Dr. Drew Pinsky, host of HLN’s Dr. Drew On Call says there’s a dangerous misconception among young people that Molly is safe, since it’s pure.

“The drug distributors are saying, Hallelujah, you guys have believed the nonsense that this is a safer, better drug,” said Gordie.

However, Dr. Drew says while ecstasy is bad enough, Molly may be even worse.

“What are we seeing?  More depression, more memory problems, more addictions and more sudden death,” said Dr. Drew.

The drug has already led to a string of deaths on the East Coast.  Locally, Scottsdale Police said their drug unit has noted a steady climb of seizures and arrests related to "Molly" pills.

"This includes, but is not limited to, the drug being used, sold and associated with bars and clubs in our city," said Sgt. Mark Clark. "We think this trend is not limited to Scottsdale."

Dr. Drew says even limited use could do damage, from mood swings to short-term memory loss.

“If you gave me three simple tasks, I would forget after the first task,” Gordie explained of life while on the drug.

Gordie eventually had to withdraw from school and admits getting off ecstasy led to severe depression, mental breakdowns and psychotic episodes, since his brain chemistry had changed.

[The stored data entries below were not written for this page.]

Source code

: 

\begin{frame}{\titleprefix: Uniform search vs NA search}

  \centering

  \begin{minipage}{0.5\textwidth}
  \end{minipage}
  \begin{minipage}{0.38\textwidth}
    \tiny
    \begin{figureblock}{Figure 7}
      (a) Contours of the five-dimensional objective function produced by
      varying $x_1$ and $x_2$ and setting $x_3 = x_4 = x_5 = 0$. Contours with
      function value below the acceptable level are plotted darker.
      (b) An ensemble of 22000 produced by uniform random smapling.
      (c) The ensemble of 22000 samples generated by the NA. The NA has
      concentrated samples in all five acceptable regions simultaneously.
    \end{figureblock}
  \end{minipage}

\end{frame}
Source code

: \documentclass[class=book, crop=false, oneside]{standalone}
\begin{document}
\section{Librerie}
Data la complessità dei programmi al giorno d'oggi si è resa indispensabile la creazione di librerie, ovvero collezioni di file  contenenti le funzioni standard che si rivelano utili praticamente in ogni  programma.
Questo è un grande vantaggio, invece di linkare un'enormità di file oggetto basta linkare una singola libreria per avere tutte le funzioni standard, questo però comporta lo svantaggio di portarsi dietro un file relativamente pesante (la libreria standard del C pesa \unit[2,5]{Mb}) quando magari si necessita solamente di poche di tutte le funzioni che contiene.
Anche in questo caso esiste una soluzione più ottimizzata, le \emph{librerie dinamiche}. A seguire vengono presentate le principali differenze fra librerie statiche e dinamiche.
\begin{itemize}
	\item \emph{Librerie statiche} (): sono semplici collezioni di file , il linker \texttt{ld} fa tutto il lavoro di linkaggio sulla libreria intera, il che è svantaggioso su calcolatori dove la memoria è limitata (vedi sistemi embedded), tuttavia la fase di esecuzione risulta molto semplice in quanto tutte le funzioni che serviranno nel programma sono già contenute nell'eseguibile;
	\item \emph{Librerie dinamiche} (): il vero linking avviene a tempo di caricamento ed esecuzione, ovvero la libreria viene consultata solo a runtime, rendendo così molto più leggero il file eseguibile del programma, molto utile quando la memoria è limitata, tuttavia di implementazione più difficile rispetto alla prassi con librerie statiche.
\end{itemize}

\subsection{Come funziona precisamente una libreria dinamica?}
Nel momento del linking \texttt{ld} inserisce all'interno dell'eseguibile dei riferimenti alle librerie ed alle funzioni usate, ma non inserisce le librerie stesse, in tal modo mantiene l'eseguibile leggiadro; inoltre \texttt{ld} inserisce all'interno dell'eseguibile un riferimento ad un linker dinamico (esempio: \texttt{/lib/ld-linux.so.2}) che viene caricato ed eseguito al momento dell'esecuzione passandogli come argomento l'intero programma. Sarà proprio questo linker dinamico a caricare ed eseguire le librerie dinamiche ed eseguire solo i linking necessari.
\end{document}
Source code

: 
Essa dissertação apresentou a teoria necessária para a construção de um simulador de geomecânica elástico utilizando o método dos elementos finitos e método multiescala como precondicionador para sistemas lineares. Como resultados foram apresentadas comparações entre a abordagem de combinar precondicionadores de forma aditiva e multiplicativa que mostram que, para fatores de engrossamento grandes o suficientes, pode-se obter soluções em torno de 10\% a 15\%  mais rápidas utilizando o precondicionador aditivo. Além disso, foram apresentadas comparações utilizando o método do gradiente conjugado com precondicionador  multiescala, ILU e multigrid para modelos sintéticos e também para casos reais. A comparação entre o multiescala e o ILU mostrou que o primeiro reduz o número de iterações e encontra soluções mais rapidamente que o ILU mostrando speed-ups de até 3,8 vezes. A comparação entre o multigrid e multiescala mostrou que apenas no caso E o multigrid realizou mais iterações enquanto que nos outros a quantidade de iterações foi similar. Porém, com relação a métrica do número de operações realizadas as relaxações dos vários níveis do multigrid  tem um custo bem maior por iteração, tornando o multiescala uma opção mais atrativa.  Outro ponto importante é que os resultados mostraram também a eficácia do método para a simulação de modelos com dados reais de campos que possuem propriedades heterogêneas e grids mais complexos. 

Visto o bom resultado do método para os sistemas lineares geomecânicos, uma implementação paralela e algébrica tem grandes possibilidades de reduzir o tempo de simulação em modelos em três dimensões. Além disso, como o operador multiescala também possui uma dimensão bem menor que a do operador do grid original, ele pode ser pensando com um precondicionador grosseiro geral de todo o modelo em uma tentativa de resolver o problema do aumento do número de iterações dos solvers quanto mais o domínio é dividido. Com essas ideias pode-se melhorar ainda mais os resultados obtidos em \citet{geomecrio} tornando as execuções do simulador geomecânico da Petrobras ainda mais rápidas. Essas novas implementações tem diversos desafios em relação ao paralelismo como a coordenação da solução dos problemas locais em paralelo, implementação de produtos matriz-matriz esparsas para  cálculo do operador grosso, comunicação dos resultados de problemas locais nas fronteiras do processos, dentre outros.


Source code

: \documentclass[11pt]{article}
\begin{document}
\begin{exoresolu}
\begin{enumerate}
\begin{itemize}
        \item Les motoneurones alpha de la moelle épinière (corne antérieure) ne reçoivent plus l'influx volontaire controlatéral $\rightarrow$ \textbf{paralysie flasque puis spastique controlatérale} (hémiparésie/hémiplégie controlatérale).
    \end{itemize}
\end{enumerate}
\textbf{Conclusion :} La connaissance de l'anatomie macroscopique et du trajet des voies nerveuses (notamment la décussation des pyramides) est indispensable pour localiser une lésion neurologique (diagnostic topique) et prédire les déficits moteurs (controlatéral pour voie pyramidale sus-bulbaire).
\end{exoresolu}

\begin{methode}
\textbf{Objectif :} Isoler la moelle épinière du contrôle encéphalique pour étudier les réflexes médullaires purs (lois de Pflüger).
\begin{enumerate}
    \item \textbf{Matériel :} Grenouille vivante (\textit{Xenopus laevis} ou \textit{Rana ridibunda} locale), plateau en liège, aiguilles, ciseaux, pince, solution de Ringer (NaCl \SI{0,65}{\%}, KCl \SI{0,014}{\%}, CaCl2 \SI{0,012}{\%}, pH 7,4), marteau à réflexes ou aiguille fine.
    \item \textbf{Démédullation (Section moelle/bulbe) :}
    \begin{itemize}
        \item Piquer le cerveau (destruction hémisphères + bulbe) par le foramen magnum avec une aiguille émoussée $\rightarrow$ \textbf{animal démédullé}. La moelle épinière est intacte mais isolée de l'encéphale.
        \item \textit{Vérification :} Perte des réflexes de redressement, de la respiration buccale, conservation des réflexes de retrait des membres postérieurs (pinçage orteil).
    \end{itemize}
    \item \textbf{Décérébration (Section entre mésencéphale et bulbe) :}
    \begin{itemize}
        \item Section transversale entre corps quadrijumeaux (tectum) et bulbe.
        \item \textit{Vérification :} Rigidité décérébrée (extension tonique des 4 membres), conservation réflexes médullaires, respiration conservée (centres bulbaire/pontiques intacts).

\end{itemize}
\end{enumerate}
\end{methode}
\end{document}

“My serotonin, which affects your mood, was half the level it should have been,” Gordie said.

Following a special rehab program, he’s now on the road to recovery and speaking out on behalf of the non-profit, “notMykid.”

3TV followed along as he shared his story with students at Deer Valley High School.

“Substance abuse can make sure you never accomplish your dreams,” Gordie told the class.

Despite his battle, Gordie now considers himself lucky, since he survived to warn others.

As for Dr. Drew’s message to anyone thinking of trying the drug: “I understand the allure. I do understand it. It does sound fun, but please think about the consequences and trust me when I say I've seen terrible things. Don't do it. It's not worth that one night of fun,” said Dr. Drew.